• **TASK DETAILS**
In the entries below, find the line with "- Coordinate with other system processes" and the line with "## Using Exported data". Repeat exactly everything between them, those two lines included, but not the pictures.

• **PROVIDED ENTRIES**
········

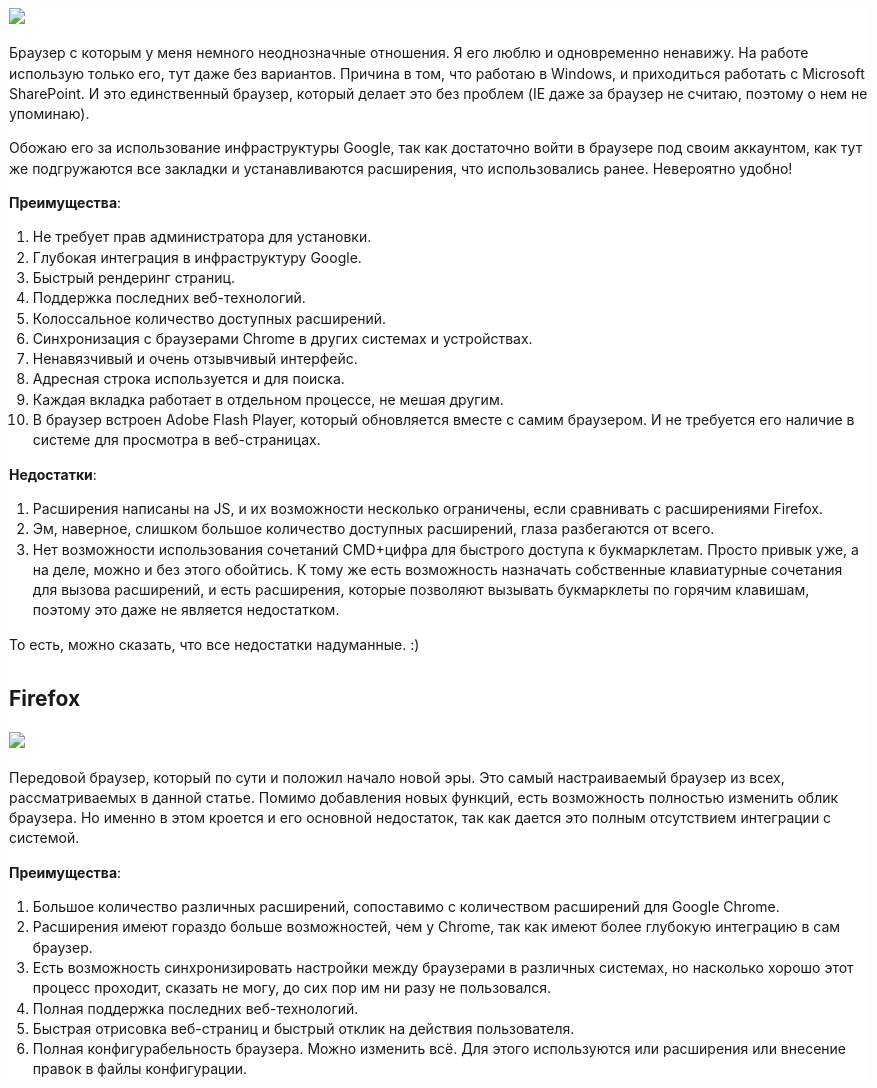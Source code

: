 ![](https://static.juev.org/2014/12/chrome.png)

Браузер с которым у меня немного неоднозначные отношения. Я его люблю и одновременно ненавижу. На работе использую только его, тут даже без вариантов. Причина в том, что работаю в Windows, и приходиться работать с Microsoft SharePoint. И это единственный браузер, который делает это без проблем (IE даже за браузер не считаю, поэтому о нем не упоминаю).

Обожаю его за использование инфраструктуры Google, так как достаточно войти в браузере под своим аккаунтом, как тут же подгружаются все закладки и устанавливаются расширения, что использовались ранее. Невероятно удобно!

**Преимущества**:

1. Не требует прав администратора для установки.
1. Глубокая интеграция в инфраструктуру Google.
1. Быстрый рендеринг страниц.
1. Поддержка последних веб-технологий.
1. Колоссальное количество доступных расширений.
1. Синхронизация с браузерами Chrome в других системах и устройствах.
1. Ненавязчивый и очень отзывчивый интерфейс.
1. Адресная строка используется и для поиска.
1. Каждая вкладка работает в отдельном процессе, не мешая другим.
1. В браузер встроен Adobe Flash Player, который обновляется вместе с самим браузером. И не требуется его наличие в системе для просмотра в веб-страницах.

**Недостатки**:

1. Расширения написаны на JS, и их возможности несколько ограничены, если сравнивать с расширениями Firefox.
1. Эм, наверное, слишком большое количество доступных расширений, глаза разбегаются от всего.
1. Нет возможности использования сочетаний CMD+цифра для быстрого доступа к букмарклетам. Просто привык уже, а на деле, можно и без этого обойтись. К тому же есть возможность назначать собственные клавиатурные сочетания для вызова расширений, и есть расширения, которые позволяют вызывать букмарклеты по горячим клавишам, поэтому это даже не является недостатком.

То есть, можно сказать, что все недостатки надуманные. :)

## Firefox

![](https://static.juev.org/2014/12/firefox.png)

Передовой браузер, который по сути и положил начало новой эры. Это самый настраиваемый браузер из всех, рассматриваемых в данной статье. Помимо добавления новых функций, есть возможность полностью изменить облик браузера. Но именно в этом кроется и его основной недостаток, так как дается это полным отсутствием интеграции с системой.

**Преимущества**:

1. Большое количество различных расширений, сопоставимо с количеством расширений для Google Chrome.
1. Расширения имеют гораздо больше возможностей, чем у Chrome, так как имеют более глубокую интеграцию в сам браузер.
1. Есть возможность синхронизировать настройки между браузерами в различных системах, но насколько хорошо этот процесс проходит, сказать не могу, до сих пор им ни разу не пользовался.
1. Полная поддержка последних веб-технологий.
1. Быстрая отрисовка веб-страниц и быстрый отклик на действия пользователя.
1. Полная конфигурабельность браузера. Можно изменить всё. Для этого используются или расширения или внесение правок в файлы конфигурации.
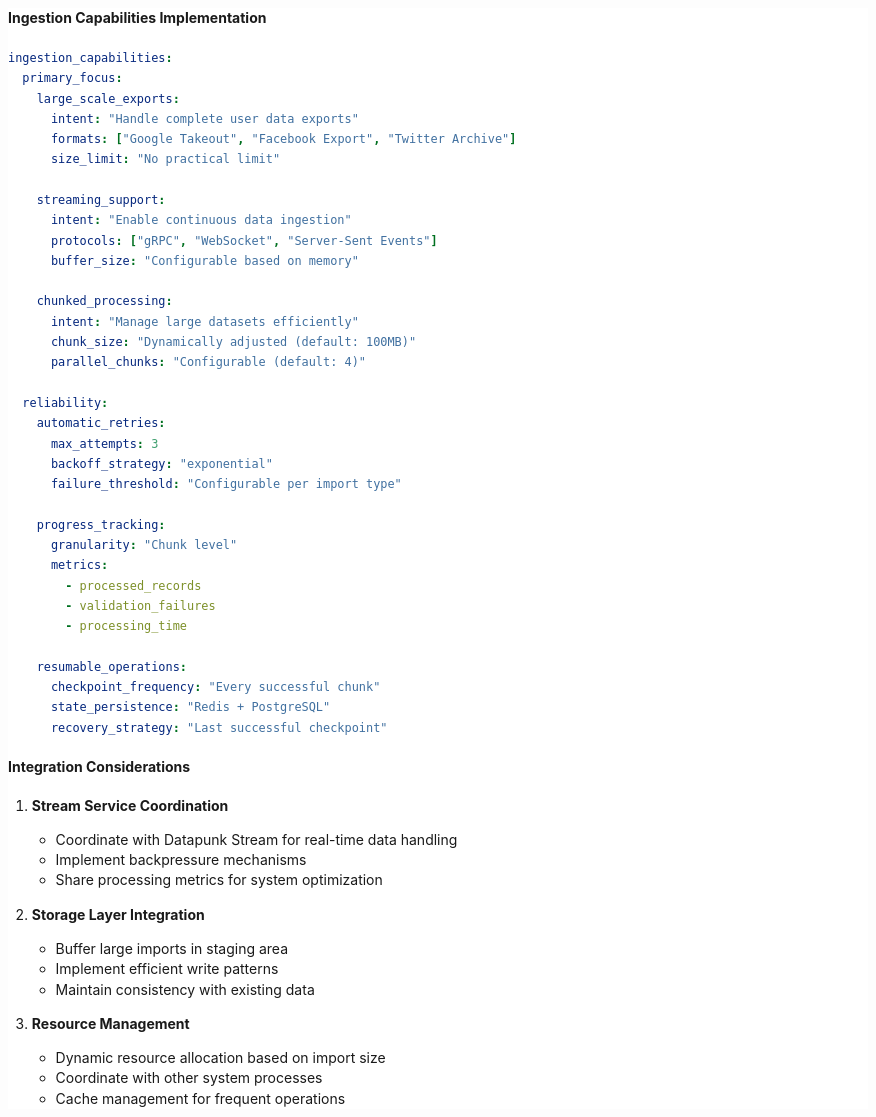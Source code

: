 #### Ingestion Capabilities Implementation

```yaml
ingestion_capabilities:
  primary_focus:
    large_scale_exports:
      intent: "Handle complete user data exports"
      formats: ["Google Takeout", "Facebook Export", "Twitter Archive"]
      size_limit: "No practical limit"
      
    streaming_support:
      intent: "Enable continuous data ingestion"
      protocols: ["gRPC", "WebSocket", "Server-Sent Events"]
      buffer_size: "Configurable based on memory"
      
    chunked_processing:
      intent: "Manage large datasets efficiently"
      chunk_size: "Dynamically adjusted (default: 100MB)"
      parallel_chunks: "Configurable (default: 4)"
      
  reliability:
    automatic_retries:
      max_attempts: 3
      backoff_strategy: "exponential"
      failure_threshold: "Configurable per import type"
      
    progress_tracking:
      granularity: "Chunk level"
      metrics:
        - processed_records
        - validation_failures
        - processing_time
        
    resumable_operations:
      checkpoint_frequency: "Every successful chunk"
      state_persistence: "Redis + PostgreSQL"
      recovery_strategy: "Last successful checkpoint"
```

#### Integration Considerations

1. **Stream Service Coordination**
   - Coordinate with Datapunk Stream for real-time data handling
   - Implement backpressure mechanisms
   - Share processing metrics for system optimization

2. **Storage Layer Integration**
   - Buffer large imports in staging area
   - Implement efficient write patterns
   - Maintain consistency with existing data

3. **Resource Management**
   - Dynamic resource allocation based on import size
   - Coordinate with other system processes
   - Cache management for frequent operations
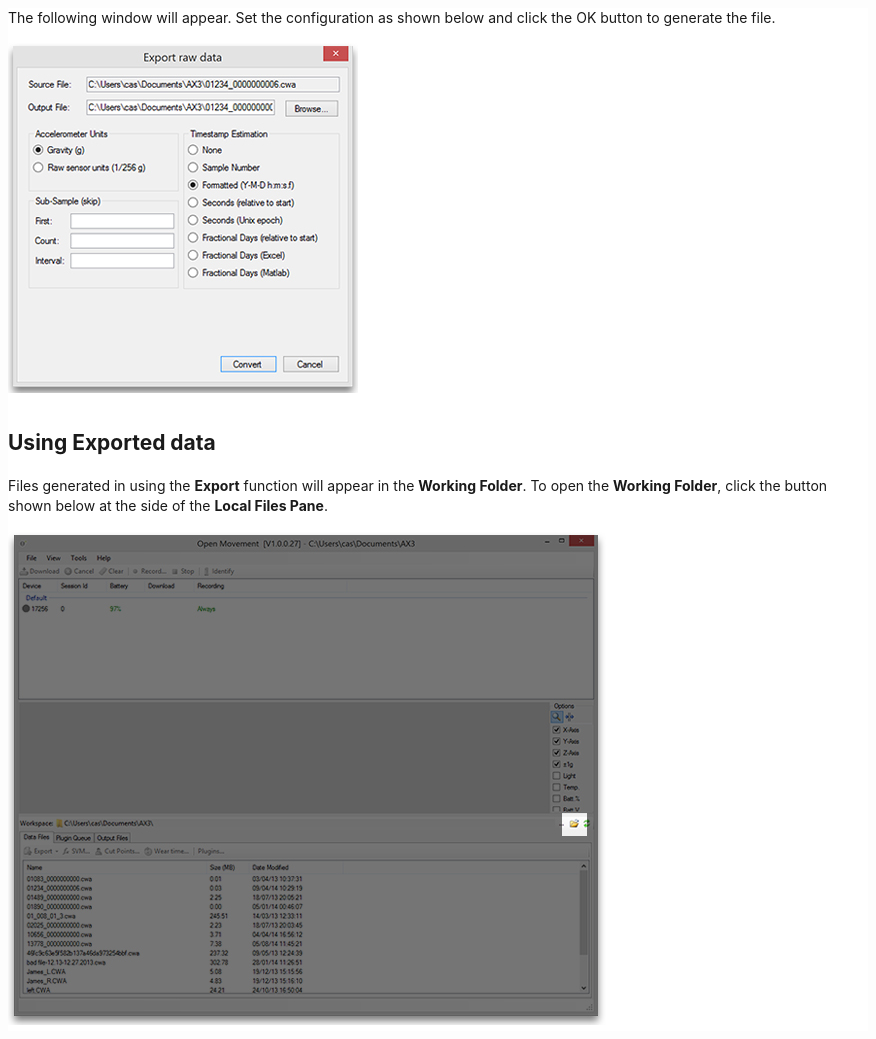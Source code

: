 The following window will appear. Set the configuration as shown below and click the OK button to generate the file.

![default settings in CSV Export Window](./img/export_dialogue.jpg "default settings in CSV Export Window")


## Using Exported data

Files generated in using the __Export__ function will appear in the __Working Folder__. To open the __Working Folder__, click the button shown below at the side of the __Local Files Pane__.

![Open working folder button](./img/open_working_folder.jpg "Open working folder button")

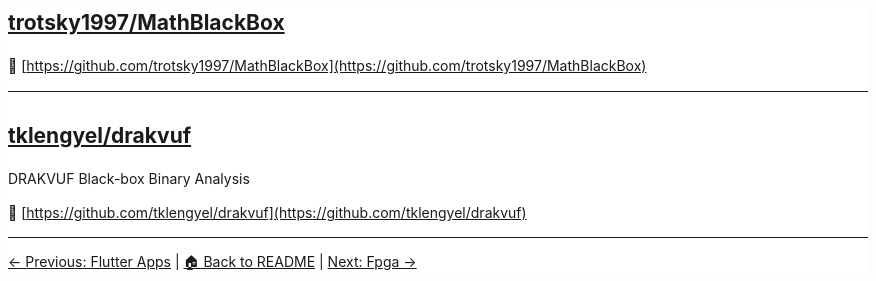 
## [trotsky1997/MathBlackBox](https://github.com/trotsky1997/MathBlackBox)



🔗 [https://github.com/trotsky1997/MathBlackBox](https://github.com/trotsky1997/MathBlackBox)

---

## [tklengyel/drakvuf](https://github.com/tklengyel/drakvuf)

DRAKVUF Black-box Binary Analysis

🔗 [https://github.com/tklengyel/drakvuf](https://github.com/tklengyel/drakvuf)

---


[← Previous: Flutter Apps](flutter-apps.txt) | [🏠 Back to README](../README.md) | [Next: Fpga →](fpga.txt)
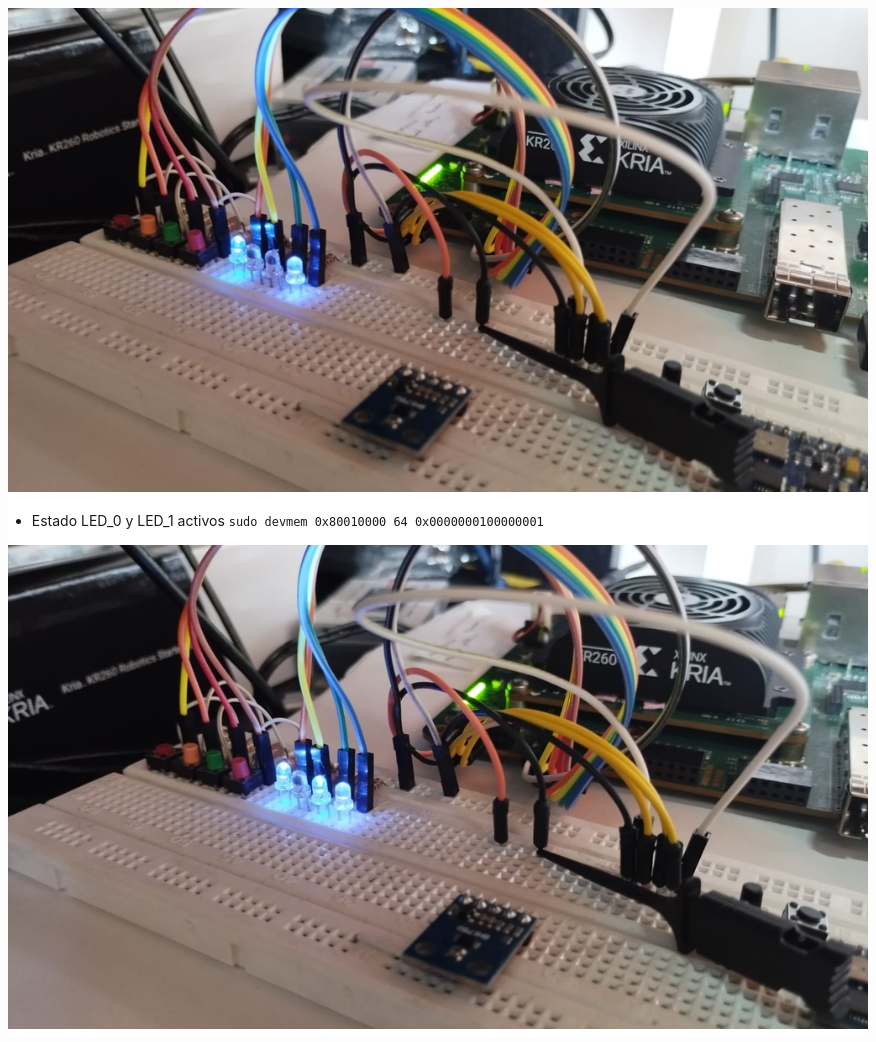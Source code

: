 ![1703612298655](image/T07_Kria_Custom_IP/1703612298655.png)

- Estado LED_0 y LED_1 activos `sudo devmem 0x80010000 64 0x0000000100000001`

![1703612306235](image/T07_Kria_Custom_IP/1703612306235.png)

········

• **EXPECTED ANSWER**
   - Coordinate with other system processes
   - Cache management for frequent operations
Source code

: The following window will appear. Set the configuration as shown below and click the OK button to generate the file.

![default settings in CSV Export Window](./img/export_dialogue.jpg "default settings in CSV Export Window")


## Using Exported data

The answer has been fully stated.